セン ヨシハル   SEN Yoshiharu
  銭 偉栄
   所属   松山大学  法学部 法学科
   職種   教授
発行・発表の年月 2013/02
形態種別 学術論文
標題 中国成年監護制度の現状とその未来像―日本法への示唆を兼ねて―
執筆形態 単著
掲載誌名 松山大学論集
掲載区分国内
出版社・発行元 松山大学
巻・号・頁 24(6),191-231頁
概要 中国の現行成年監護制度は、全体としては不備な点が多く、体系性に欠けている。

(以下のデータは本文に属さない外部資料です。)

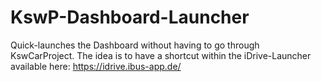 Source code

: # KswP-Dashboard-Launcher

Quick-launches the Dashboard without having to go through KswCarProject. The idea is to have a shortcut within the iDrive-Launcher available here: https://idrive.ibus-app.de/
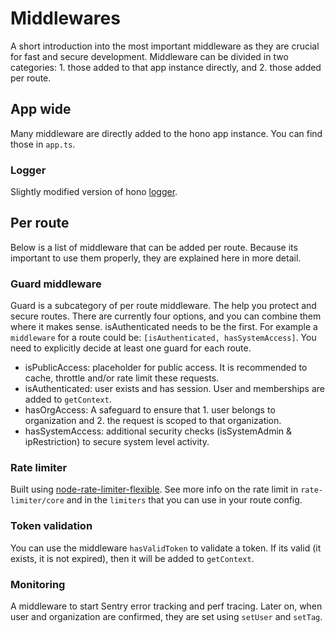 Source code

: # Middlewares
A short introduction into the most important middleware as they are crucial for fast and secure development. Middleware can be divided in two categories: 1. those added to that app instance directly, and 2. those added per route.

## App wide
Many middleware are directly added to the hono app instance. You can find those in `app.ts`.

### Logger
Slightly modified version of hono [logger](https://hono.dev/docs/middleware/builtin/logger).

## Per route
Below is a list of middleware that can be added per route. Because its important to use them properly, they are explained here in more detail.

### Guard middleware
Guard is a subcategory of per route middleware. The help you protect and secure routes. There are currently four options, and you can combine them where it makes sense. isAuthenticated needs to be the first. For example a `middleware` for a route could be: `[isAuthenticated, hasSystemAccess]`. You need to explicitly decide at least one guard for each route.

* isPublicAccess: placeholder for public access. It is recommended to cache, throttle and/or rate limit these requests.
* isAuthenticated: user exists and has session. User and memberships are added to `getContext`.
* hasOrgAccess: A safeguard to ensure that 1. user belongs to organization and 2. the request is scoped to that organization.
* hasSystemAccess: additional security checks (isSystemAdmin & ipRestriction) to secure system level activity.

### Rate limiter
Built using [node-rate-limiter-flexible](https://github.com/animir/node-rate-limiter-flexible#readme). See more info on the rate limit in `rate-limiter/core` and in the `limiters` that you can use in your route config.

### Token validation
You can use the middleware `hasValidToken` to validate a token. If its valid (it exists, it is not expired), then it will be added to `getContext`. 

### Monitoring
A middleware to start Sentry error tracking and perf tracing. Later on, when user and organization are confirmed, they are set using `setUser` and `setTag`.
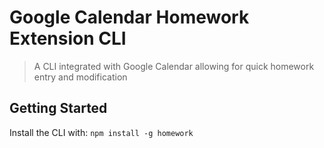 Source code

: # Google Calendar Homework Extension CLI

> A CLI integrated with Google Calendar allowing for quick homework entry and modification

## Getting Started

Install the CLI with: `npm install -g homework`

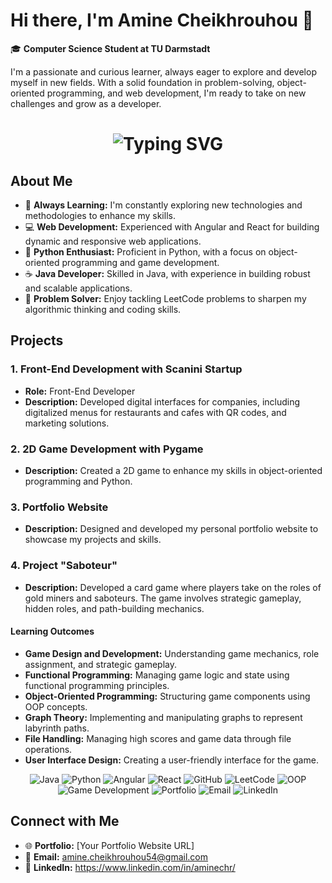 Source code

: # Hi there, I'm Amine Cheikhrouhou 👋

🎓 **Computer Science Student at TU Darmstadt**

I'm a passionate and curious learner, always eager to explore and develop myself in new fields. With a solid foundation in problem-solving, object-oriented programming, and web development, I'm ready to take on new challenges and grow as a developer.

<div align="center">
  <h1>
    <img src="https://readme-typing-svg.herokuapp.com?font=Jetbrains+mono&size=40&duration=3000&color=33FF33&center=true&vCenter=true&width=700&lines=Hey..+I'm+Amine;Welcome+to+my+GitHub+Profile!" alt="Typing SVG"/>
  </h1>
</div>

## About Me

- 🌱 **Always Learning:** I'm constantly exploring new technologies and methodologies to enhance my skills.
- 💻 **Web Development:** Experienced with Angular and React for building dynamic and responsive web applications.
- 🐍 **Python Enthusiast:** Proficient in Python, with a focus on object-oriented programming and game development.
- ☕ **Java Developer:** Skilled in Java, with experience in building robust and scalable applications.
- 🧩 **Problem Solver:** Enjoy tackling LeetCode problems to sharpen my algorithmic thinking and coding skills.

## Projects

### 1. Front-End Development with Scanini Startup
- **Role:** Front-End Developer
- **Description:** Developed digital interfaces for companies, including digitalized menus for restaurants and cafes with QR codes, and marketing solutions.

### 2. 2D Game Development with Pygame
- **Description:** Created a 2D game to enhance my skills in object-oriented programming and Python.

### 3. Portfolio Website
- **Description:** Designed and developed my personal portfolio website to showcase my projects and skills.

### 4. Project "Saboteur"
- **Description:** Developed a card game where players take on the roles of gold miners and saboteurs. The game involves strategic gameplay, hidden roles, and path-building mechanics.

#### Learning Outcomes
- **Game Design and Development:** Understanding game mechanics, role assignment, and strategic gameplay.
- **Functional Programming:** Managing game logic and state using functional programming principles.
- **Object-Oriented Programming:** Structuring game components using OOP concepts.
- **Graph Theory:** Implementing and manipulating graphs to represent labyrinth paths.
- **File Handling:** Managing high scores and game data through file operations.
- **User Interface Design:** Creating a user-friendly interface for the game.

<div align="center">
  <img src="https://img.shields.io/badge/Java-007396?style=for-the-badge&logo=java&logoColor=white" alt="Java" />
  <img src="https://img.shields.io/badge/Python-3776AB?style=for-the-badge&logo=python&logoColor=white" alt="Python" />
  <img src="https://img.shields.io/badge/Angular-DD0031?style=for-the-badge&logo=angular&logoColor=white" alt="Angular" />
  <img src="https://img.shields.io/badge/React-61DAFB?style=for-the-badge&logo=react&logoColor=white" alt="React" />
  <img src="https://img.shields.io/badge/GitHub-181717?style=for-the-badge&logo=github&logoColor=white" alt="GitHub" />
  <img src="https://img.shields.io/badge/LeetCode-FFA116?style=for-the-badge&logo=leetcode&logoColor=black" alt="LeetCode" />
  <img src="https://img.shields.io/badge/Object--Oriented%20Programming-007396?style=for-the-badge&logo=java&logoColor=white" alt="OOP" />
  <img src="https://img.shields.io/badge/Game%20Development-3776AB?style=for-the-badge&logo=python&logoColor=white" alt="Game Development" />
  <img src="https://img.shields.io/badge/Portfolio-000000?style=for-the-badge&logo=About.me&logoColor=white" alt="Portfolio" />
  <img src="https://img.shields.io/badge/Email-D14836?style=for-the-badge&logo=gmail&logoColor=white" alt="Email" />
  <img src="https://img.shields.io/badge/LinkedIn-0077B5?style=for-the-badge&logo=linkedin&logoColor=white" alt="LinkedIn" />
</div>

## Connect with Me

- 🌐 **Portfolio:** [Your Portfolio Website URL]
- 📧 **Email:** amine.cheikhrouhou54@gmail.com
- 💼 **LinkedIn:** https://www.linkedin.com/in/aminechr/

また、ノーマライゼーションおよび本人の意思決定の尊重の基本理念に即していないところもあり、少子高齢化社会に十分に対応できるものではない。諸外国の先進的な例にならって、成年監護制度の再構築を目指すものとして、梁慧星主編『中国民法典草案建議稿』(法律出版社、2011年)がある。中国現行成年監護制度および上記梁慧星草案から得られた示唆を2点ばかり挙げておく。①中国現行成年監護制度に見られる公的監護(公的後見)の視点である。もっとも、公的監護または公的後見を導入する背景的事情は中国と日本とでは異なる。しかし、少子高齢化の進行につれ、親族後見の役割が後退し、将来的には、第三者後見がそれにとって代わるという事態が十分発生しうることは、日本も中国も同様である。したがって、専門職後見人および市民後見人だけでは成年後見制度の利用者の潜在的需要を満足させることができない事態に備えるため、公的後見制度の整備を検討すべきではなかろうか。②上記梁慧星草案のように成年後見人等の任期に関する規定を設けることである。同草案は、自然人が成年監護人であるときは、その任期を5年とし(同1844条1項)、成年監護人が同意すれば、延長もできる(同条2項)。延長した場合の任期は5年とする(同条3項) 。日本法にはこのような規定がなく、一旦成年後見人等に就任した場合は、正当な事由がなければ、その任務を辞することができないことになっている(日民844条、876条の2第2項および876条の7第2項による844条の準用)。成年後見人等の負担を軽減し、もって成年後見人等のなり手を確保するために必要である 。